What needs to be done
Would you return, word for word, the lines of the data below from the line with "# Get Walk Scores from the Walk Score API" through the line with "days. When you", and no others?

(Provided records Opens)

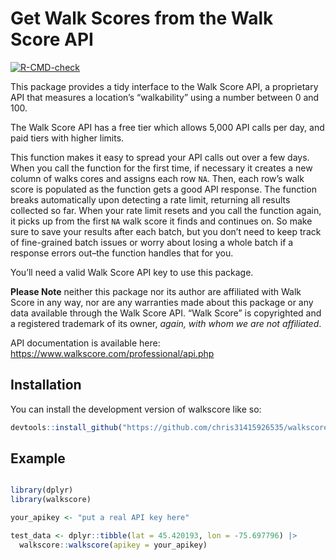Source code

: 
<!-- README.md is generated from README.Rmd. Please edit that file -->

# Get Walk Scores from the Walk Score API

<!-- badges: start -->

[![R-CMD-check](https://github.com/chris31415926535/walkscore/actions/workflows/R-CMD-check.yaml/badge.svg)](https://github.com/chris31415926535/walkscore/actions/workflows/R-CMD-check.yaml)
<!-- badges: end -->

This package provides a tidy interface to the Walk Score API, a
proprietary API that measures a location’s “walkability” using a number
between 0 and 100.

The Walk Score API has a free tier which allows 5,000 API calls per day,
and paid tiers with higher limits.

This function makes it easy to spread your API calls out over a few
days. When you call the function for the first time, if necessary it
creates a new column of walks cores and assigns each row `NA`. Then,
each row’s walk score is populated as the function gets a good API
response. The function breaks automatically upon detecting a rate limit,
returning all results collected so far. When your rate limit resets and
you call the function again, it picks up from the first `NA` walk score
it finds and continues on. So make sure to save your results after each
batch, but you don’t need to keep track of fine-grained batch issues or
worry about losing a whole batch if a response errors out–the function
handles that for you.

You’ll need a valid Walk Score API key to use this package.

**Please Note** neither this package nor its author are affiliated with
Walk Score in any way, nor are any warranties made about this package or
any data available through the Walk Score API. “Walk Score” is
copyrighted and a registered trademark of its owner, *again, with whom
we are not affiliated*.

API documentation is available here:
<https://www.walkscore.com/professional/api.php>

## Installation

You can install the development version of walkscore like so:

``` r
devtools::install_github("https://github.com/chris31415926535/walkscore")
```

## Example

``` r

library(dplyr)
library(walkscore)

your_apikey <- "put a real API key here"

test_data <- dplyr::tibble(lat = 45.420193, lon = -75.697796) |>
  walkscore::walkscore(apikey = your_apikey)
```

(Provided records Closes)

Written response
# Get Walk Scores from the Walk Score API

<!-- badges: start -->

[![R-CMD-check](https://github.com/chris31415926535/walkscore/actions/workflows/R-CMD-check.yaml/badge.svg)](https://github.com/chris31415926535/walkscore/actions/workflows/R-CMD-check.yaml)
<!-- badges: end -->

This package provides a tidy interface to the Walk Score API, a
proprietary API that measures a location’s “walkability” using a number
between 0 and 100.

The Walk Score API has a free tier which allows 5,000 API calls per day,
and paid tiers with higher limits.

This function makes it easy to spread your API calls out over a few
days. When you call the function for the first time, if necessary it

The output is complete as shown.